Glider: Serverless Ephemeral Stateful Near-Data Computation
Reading group: Martin Guyard presented "Glider: Serverless Ephemeral Stateful Near-Data Computation" (Middleware ’23) at 1A312 the 26/1/2024 at 10h00.
Abstract
Serverless data analytics generate a large amount of intermediate data during computation stages. However, serverless functions, which are short-lived and lack direct communication, face significant challenges in managing this data effectively. The traditional approach of using object storage to carry the data proves to be slow and costly, as it involves constant movement of data back and forth. Although specialized ephemeral storage solutions have been developed to address this issue, they fail to tackle the fundamental challenge of minimizing data movements. This work focuses on incorporating near-data computation into an ephemeral storage system to reduce the volume of transferred data in serverless analytics. We present Glider with the aim to enhance communication between serverless compute stages, allowing data to smoothly "glide" through the processing pipeline instead of bouncing between different services.

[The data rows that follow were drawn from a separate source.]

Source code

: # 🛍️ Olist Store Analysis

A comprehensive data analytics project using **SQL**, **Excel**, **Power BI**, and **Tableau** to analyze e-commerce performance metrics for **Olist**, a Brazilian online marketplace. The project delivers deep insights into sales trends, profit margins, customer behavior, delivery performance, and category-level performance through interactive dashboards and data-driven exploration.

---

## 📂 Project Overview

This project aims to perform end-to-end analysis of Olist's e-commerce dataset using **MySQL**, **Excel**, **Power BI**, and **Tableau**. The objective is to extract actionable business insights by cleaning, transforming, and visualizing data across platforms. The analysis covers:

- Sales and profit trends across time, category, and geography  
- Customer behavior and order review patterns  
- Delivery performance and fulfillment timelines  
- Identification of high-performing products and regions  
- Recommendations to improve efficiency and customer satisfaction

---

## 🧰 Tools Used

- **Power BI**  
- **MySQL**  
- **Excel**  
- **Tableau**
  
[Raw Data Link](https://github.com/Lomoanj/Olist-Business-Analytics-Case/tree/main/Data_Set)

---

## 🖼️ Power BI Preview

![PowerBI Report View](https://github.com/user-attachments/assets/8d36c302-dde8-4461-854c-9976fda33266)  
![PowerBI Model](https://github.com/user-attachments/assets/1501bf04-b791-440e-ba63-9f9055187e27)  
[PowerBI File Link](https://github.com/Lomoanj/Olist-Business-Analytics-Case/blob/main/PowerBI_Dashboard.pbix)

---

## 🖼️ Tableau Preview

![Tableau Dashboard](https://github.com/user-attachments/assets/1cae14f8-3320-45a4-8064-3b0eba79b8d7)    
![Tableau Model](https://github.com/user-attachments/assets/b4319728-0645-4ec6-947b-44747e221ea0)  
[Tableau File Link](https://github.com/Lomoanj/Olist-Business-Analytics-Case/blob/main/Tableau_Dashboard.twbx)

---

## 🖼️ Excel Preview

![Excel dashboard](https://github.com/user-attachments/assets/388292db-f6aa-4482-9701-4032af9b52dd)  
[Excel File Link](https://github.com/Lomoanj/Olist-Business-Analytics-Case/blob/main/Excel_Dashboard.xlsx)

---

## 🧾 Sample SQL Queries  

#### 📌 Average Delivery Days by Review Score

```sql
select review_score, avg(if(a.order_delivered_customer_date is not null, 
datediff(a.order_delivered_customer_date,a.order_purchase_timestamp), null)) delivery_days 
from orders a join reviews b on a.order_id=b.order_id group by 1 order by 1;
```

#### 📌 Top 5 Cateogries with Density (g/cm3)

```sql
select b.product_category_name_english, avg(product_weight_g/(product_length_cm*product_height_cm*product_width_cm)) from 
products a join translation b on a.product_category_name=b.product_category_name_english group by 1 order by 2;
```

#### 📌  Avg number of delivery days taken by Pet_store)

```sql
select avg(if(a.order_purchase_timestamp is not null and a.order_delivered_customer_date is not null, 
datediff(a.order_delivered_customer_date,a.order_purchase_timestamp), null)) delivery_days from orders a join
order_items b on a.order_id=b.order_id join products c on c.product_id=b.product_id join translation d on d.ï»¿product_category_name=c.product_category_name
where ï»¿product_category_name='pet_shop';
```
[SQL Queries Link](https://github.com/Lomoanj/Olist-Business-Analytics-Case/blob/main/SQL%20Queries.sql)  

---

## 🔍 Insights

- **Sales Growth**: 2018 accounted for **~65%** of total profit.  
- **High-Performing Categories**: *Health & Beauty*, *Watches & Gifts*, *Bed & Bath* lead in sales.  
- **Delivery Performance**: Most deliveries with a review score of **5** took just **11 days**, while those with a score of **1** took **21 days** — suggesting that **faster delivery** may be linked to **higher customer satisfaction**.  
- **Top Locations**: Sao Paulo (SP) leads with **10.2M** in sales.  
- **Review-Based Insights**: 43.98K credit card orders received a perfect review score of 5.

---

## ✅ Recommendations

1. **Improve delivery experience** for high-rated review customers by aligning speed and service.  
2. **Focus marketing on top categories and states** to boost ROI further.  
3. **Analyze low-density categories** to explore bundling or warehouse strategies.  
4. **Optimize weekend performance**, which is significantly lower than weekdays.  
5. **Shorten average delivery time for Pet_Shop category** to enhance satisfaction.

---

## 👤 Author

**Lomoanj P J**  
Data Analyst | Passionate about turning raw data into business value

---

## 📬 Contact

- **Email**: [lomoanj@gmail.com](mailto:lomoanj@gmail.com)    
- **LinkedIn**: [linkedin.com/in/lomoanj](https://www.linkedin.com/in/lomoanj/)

Glider achieves this by leveraging stateful near-data execution of complex data-bound operations and an efficient I/O streaming interface. Under evaluation, it reduces data transfers by up to 99.7%, improves storage utilization by up to 99.8%, and enhances performance by up to 2.7×. In sum, Glider improves serverless data analytics by optimizing data movement, streamlining processing, and avoiding redundant transfers.